The project received the backing of the Switzerland-based nonprofit foundation, Medicines for Malaria Venture. It also drew on the expertise of scientists with another drug giant, GlaxoSmithKline, as well as researchers at Columbia and Harvard universities in the U.S.
The first step in a research effort that lasted about three and a half years was to screen a library of half a million compounds that AstraZeneca possessed. An automated process rapidly tested these molecules, looking for ones that could kill the malaria parasite, Plasmodium falciparum , at the stage in its complex lifecycle when it infects red blood cells. P. falciparum is responsible for causing the most dangerous forms of disease.
The most promising compound to emerge from this quest, however, had poor solubility and also affected a molecule involved in maintaining the heart’s rhythmic beating, according to a paper about the work that was published this week in Nature Communications .
Utilising chemistry and pharmacological knowledge, this initial hit compound’s structure was modified to reduce its limitations and enhance desirable properties, remarked Vasan K. Sambandamurthy, who was one of the senior scientists at AstraZeneca’s Bengaluru centre involved in the project and is a corresponding author of the paper.
In an iterative process, some 1,000 compounds were then synthesised in order to identify lead molecules with the requisite levels of potency, specificity as well as other necessary characteristics. One of the molecules — ‘compound 12’ — came out on top.
Compound 12 showed that it could rapidly kill blood stages of P. falciparum when it was administered to mice infected by the parasite. “Faster reduction in the blood parasite burden is essential to provide quick relief from clinical symptoms and to minimise the risk of emergence of drug resistance,” the scientists observed in the paper.
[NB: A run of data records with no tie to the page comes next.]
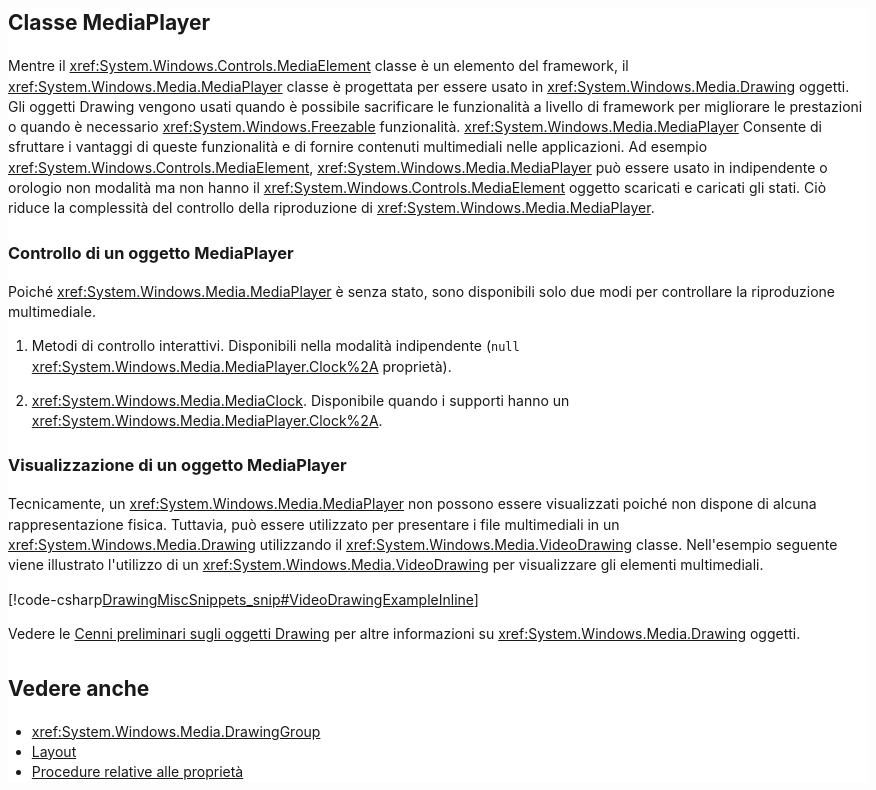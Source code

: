 <a name="mediaplayer"></a>   
## <a name="mediaplayer-class"></a>Classe MediaPlayer  
 Mentre il <xref:System.Windows.Controls.MediaElement> classe è un elemento del framework, il <xref:System.Windows.Media.MediaPlayer> classe è progettata per essere usato in <xref:System.Windows.Media.Drawing> oggetti. Gli oggetti Drawing vengono usati quando è possibile sacrificare le funzionalità a livello di framework per migliorare le prestazioni o quando è necessario <xref:System.Windows.Freezable> funzionalità. <xref:System.Windows.Media.MediaPlayer> Consente di sfruttare i vantaggi di queste funzionalità e di fornire contenuti multimediali nelle applicazioni. Ad esempio <xref:System.Windows.Controls.MediaElement>, <xref:System.Windows.Media.MediaPlayer> può essere usato in indipendente o orologio non modalità ma non hanno il <xref:System.Windows.Controls.MediaElement> oggetto scaricati e caricati gli stati. Ciò riduce la complessità del controllo della riproduzione di <xref:System.Windows.Media.MediaPlayer>.  
  
### <a name="controlling-mediaplayer"></a>Controllo di un oggetto MediaPlayer  
 Poiché <xref:System.Windows.Media.MediaPlayer> è senza stato, sono disponibili solo due modi per controllare la riproduzione multimediale.  
  
1.  Metodi di controllo interattivi. Disponibili nella modalità indipendente (`null` <xref:System.Windows.Media.MediaPlayer.Clock%2A> proprietà).  
  
2.  <xref:System.Windows.Media.MediaClock>. Disponibile quando i supporti hanno un <xref:System.Windows.Media.MediaPlayer.Clock%2A>.  
  
### <a name="displaying-a-mediaplayer"></a>Visualizzazione di un oggetto MediaPlayer  
 Tecnicamente, un <xref:System.Windows.Media.MediaPlayer> non possono essere visualizzati poiché non dispone di alcuna rappresentazione fisica. Tuttavia, può essere utilizzato per presentare i file multimediali in un <xref:System.Windows.Media.Drawing> utilizzando il <xref:System.Windows.Media.VideoDrawing> classe. Nell'esempio seguente viene illustrato l'utilizzo di un <xref:System.Windows.Media.VideoDrawing> per visualizzare gli elementi multimediali.  
  
 [!code-csharp[DrawingMiscSnippets_snip#VideoDrawingExampleInline](~/samples/snippets/csharp/VS_Snippets_Wpf/DrawingMiscSnippets_snip/CSharp/VideoDrawingExample.cs#videodrawingexampleinline)]  
  
 Vedere le [Cenni preliminari sugli oggetti Drawing](drawing-objects-overview.md) per altre informazioni su <xref:System.Windows.Media.Drawing> oggetti.  
  
## <a name="see-also"></a>Vedere anche
- <xref:System.Windows.Media.DrawingGroup>
- [Layout](../advanced/layout.md)
- [Procedure relative alle proprietà](audio-and-video-how-to-topics.md)
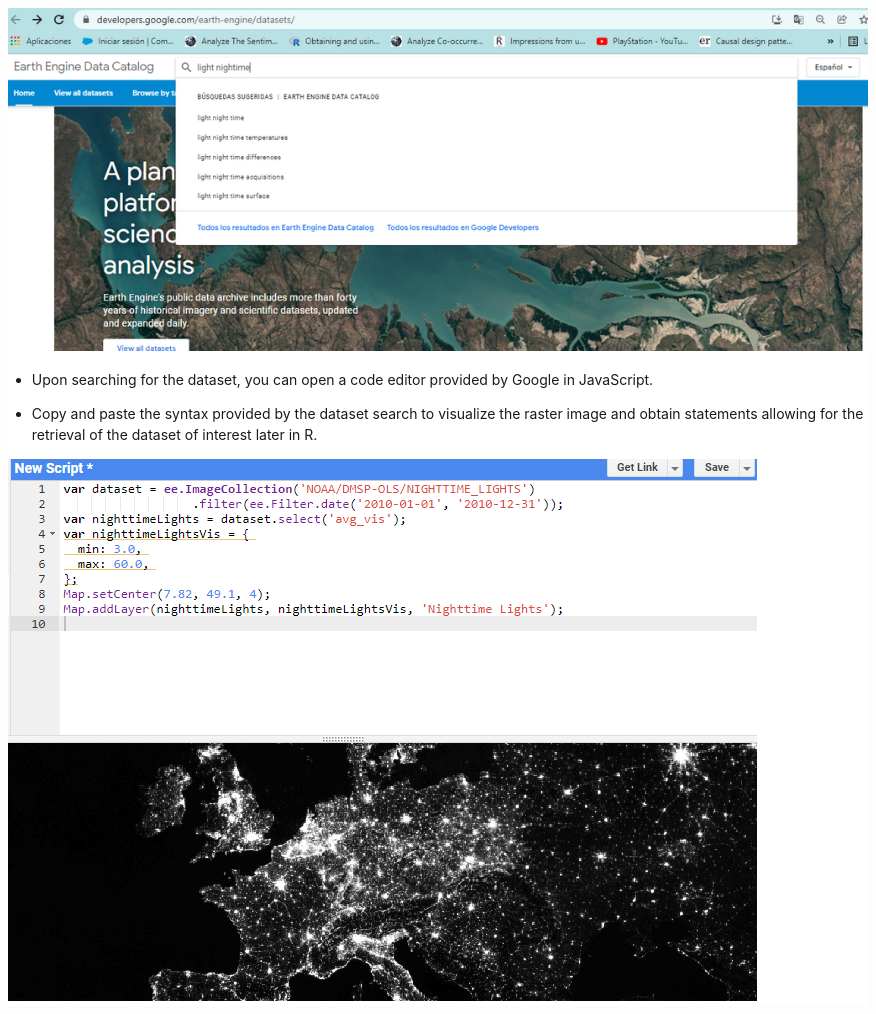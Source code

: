 ![Night Lights Image](Recursos/01_Session1/01_lights.png)

* Upon searching for the dataset, you can open a code editor provided by Google in JavaScript.

* Copy and paste the syntax provided by the dataset search to visualize the raster image and obtain statements allowing for the retrieval of the dataset of interest later in R.

![Syntax in JavaScript](Recursos/01_Session1/02_query.png)
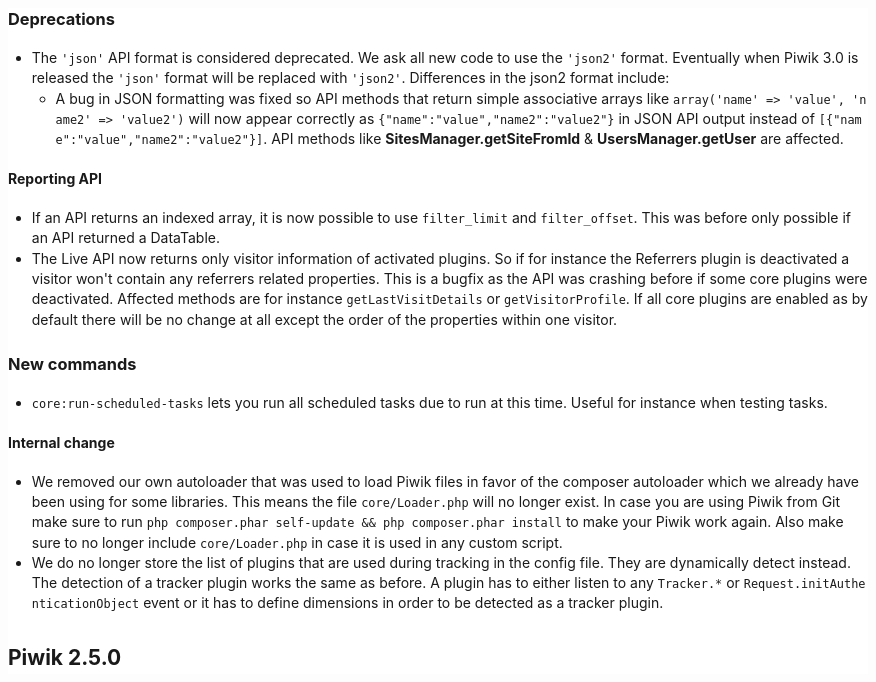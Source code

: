 ### Deprecations

* The `'json'` API format is considered deprecated. We ask all new code to use the `'json2'` format. Eventually when
  Piwik 3.0 is released the `'json'` format will be replaced with `'json2'`. Differences in the json2 format include:
    * A bug in JSON formatting was fixed so API methods that return simple associative arrays
      like `array('name' => 'value', 'name2' => 'value2')` will now appear correctly
      as `{"name":"value","name2":"value2"}` in JSON API output instead of `[{"name":"value","name2":"value2"}]`. API
      methods like **SitesManager.getSiteFromId** & **UsersManager.getUser** are affected.

#### Reporting API

* If an API returns an indexed array, it is now possible to use `filter_limit` and `filter_offset`. This was before only
  possible if an API returned a DataTable.
* The Live API now returns only visitor information of activated plugins. So if for instance the Referrers plugin is
  deactivated a visitor won't contain any referrers related properties. This is a bugfix as the API was crashing before
  if some core plugins were deactivated. Affected methods are for instance `getLastVisitDetails` or `getVisitorProfile`.
  If all core plugins are enabled as by default there will be no change at all except the order of the properties within
  one visitor.

### New commands

* `core:run-scheduled-tasks` lets you run all scheduled tasks due to run at this time. Useful for instance when testing
  tasks.

#### Internal change

* We removed our own autoloader that was used to load Piwik files in favor of the composer autoloader which we already
  have been using for some libraries. This means the file `core/Loader.php` will no longer exist. In case you are using
  Piwik from Git make sure to run `php composer.phar self-update && php composer.phar install` to make your Piwik work
  again. Also make sure to no longer include `core/Loader.php` in case it is used in any custom script.
* We do no longer store the list of plugins that are used during tracking in the config file. They are dynamically
  detect instead. The detection of a tracker plugin works the same as before. A plugin has to either listen to
  any `Tracker.*` or `Request.initAuthenticationObject` event or it has to define dimensions in order to be detected as
  a tracker plugin.

## Piwik 2.5.0
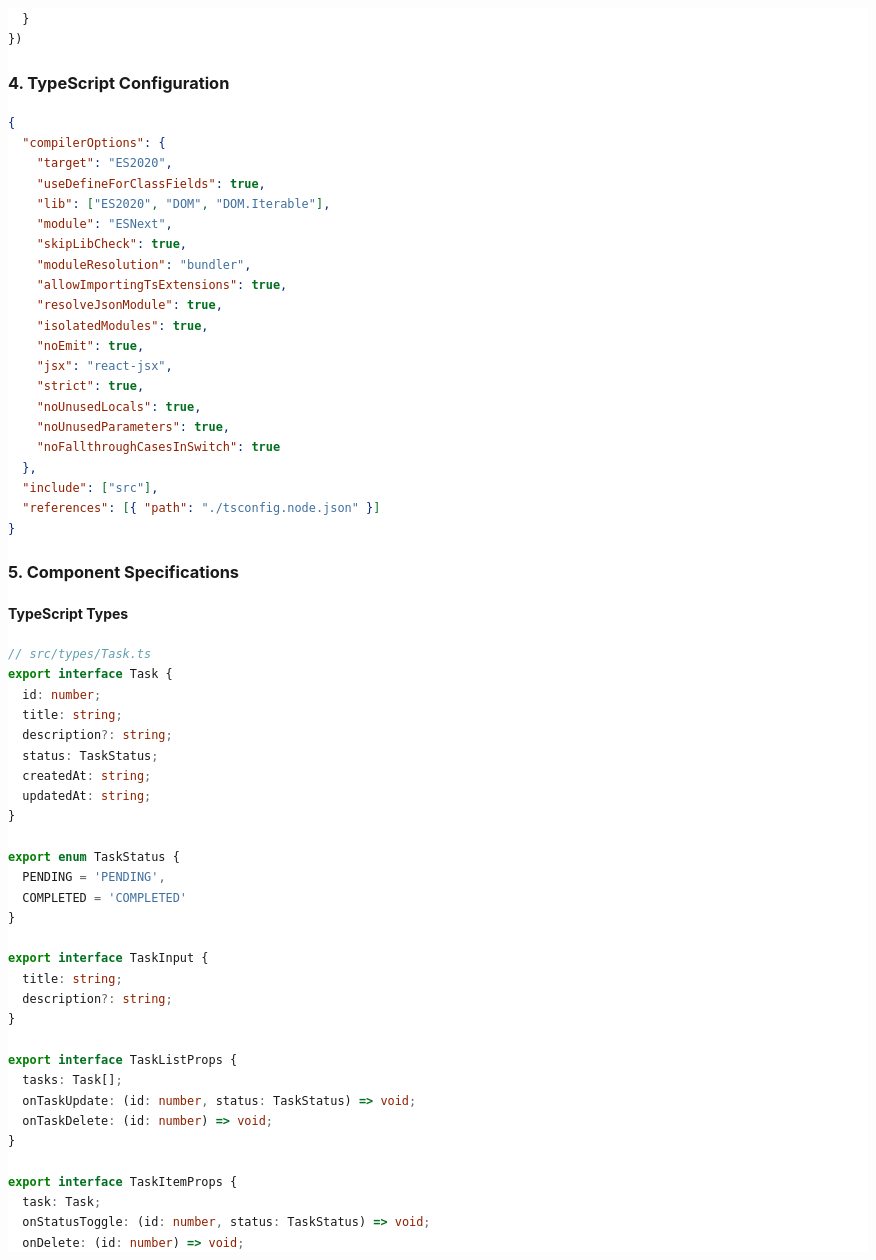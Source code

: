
 ```typescript
  }
})
```

### 4. TypeScript Configuration
```json
{
  "compilerOptions": {
    "target": "ES2020",
    "useDefineForClassFields": true,
    "lib": ["ES2020", "DOM", "DOM.Iterable"],
    "module": "ESNext",
    "skipLibCheck": true,
    "moduleResolution": "bundler",
    "allowImportingTsExtensions": true,
    "resolveJsonModule": true,
    "isolatedModules": true,
    "noEmit": true,
    "jsx": "react-jsx",
    "strict": true,
    "noUnusedLocals": true,
    "noUnusedParameters": true,
    "noFallthroughCasesInSwitch": true
  },
  "include": ["src"],
  "references": [{ "path": "./tsconfig.node.json" }]
}
```

### 5. Component Specifications

#### TypeScript Types
```typescript
// src/types/Task.ts
export interface Task {
  id: number;
  title: string;
  description?: string;
  status: TaskStatus;
  createdAt: string;
  updatedAt: string;
}

export enum TaskStatus {
  PENDING = 'PENDING',
  COMPLETED = 'COMPLETED'
}

export interface TaskInput {
  title: string;
  description?: string;
}

export interface TaskListProps {
  tasks: Task[];
  onTaskUpdate: (id: number, status: TaskStatus) => void;
  onTaskDelete: (id: number) => void;
}

export interface TaskItemProps {
  task: Task;
  onStatusToggle: (id: number, status: TaskStatus) => void;
  onDelete: (id: number) => void;
```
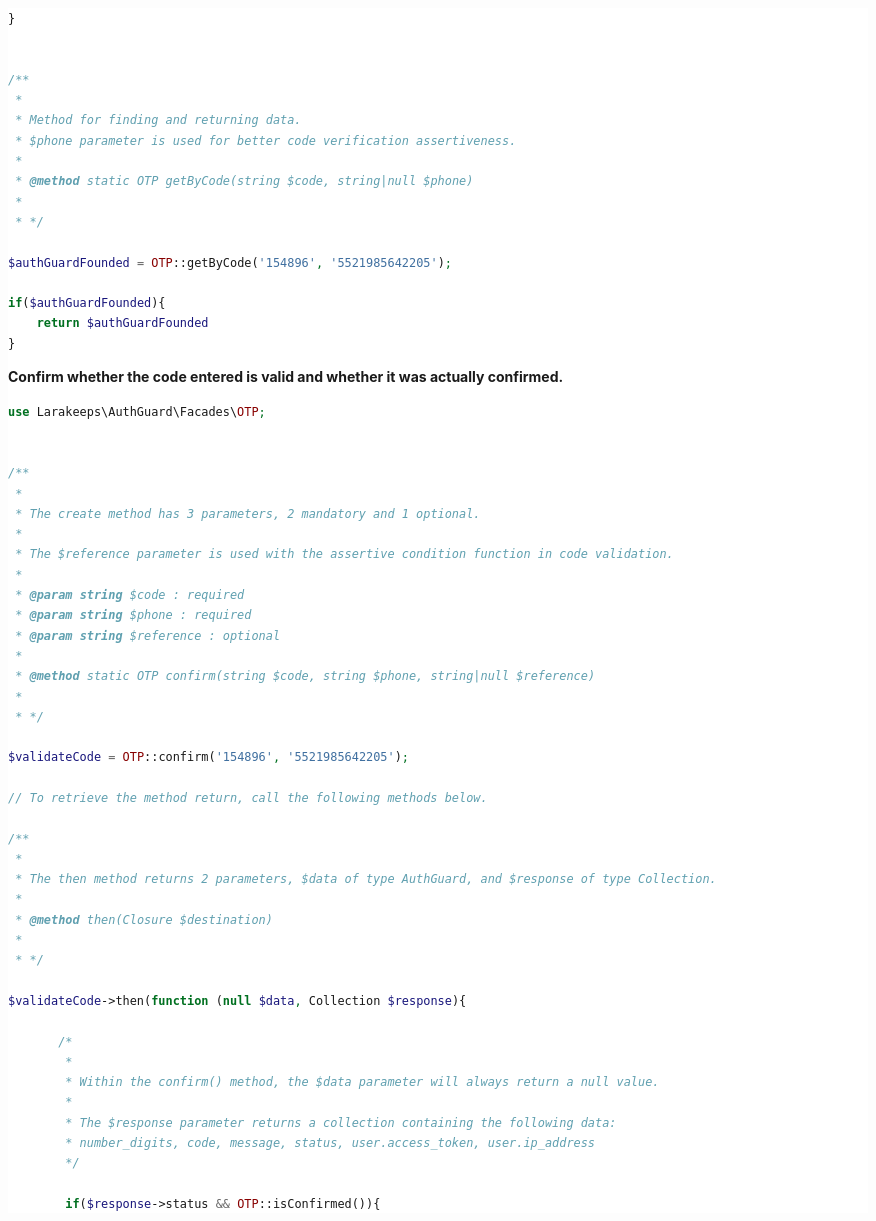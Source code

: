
 ```php
}


/** 
 * 
 * Method for finding and returning data.
 * $phone parameter is used for better code verification assertiveness.
 * 
 * @method static OTP getByCode(string $code, string|null $phone)
 * 
 * */

$authGuardFounded = OTP::getByCode('154896', '5521985642205');

if($authGuardFounded){
    return $authGuardFounded
}


```

**Confirm whether the code entered is valid and whether it was actually confirmed.**

```php
use Larakeeps\AuthGuard\Facades\OTP;


/** 
 * 
 * The create method has 3 parameters, 2 mandatory and 1 optional.
 * 
 * The $reference parameter is used with the assertive condition function in code validation.
 * 
 * @param string $code : required
 * @param string $phone : required
 * @param string $reference : optional
 * 
 * @method static OTP confirm(string $code, string $phone, string|null $reference)
 * 
 * */
 
$validateCode = OTP::confirm('154896', '5521985642205'); 

// To retrieve the method return, call the following methods below.

/** 
 * 
 * The then method returns 2 parameters, $data of type AuthGuard, and $response of type Collection.
 * 
 * @method then(Closure $destination)
 * 
 * */
 
$validateCode->then(function (null $data, Collection $response){
       
       /*
        * 
        * Within the confirm() method, the $data parameter will always return a null value.
        * 
        * The $response parameter returns a collection containing the following data: 
        * number_digits, code, message, status, user.access_token, user.ip_address
        */
        
        if($response->status && OTP::isConfirmed()){
```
Based on levels of the molecule in the blood of mice, rats and dogs given compound 12, scientists computed that in humans “a single dose of 260 mg might be sufficient to maintain therapeutic blood concentration for 4-5 days.” When given in combination with another drug, “compound 12 is predicted to cure patients following a single-dose treatment.”
The drug appeared to target a protein secreted by the parasite after it infected a red blood cell and which was essential for its growth and development inside the cell. Other antimalarial drugs do not target this protein.
Moreover, when P. falciparum was exposed to the increasing concentrations of the drug, mutations that made the parasite resistant to its action arose only very infrequently.
Tests were also carried out with a panel of over 1,900 P. falciparum parasites isolated from patients globally as well as laboratory strains displaying varying forms of resistance to antimalarial agents currently in use and under development. None of the parasites proved resistant to compound 12.
Toxicity studies in rats and tests in guinea pigs for cardiovascular effects showed that this candidate drug has good safety margins, the paper noted. Medicines for Malaria Venture was evaluating compound 12 with further preclinical safety studies, said Dr. Sambandamurthy.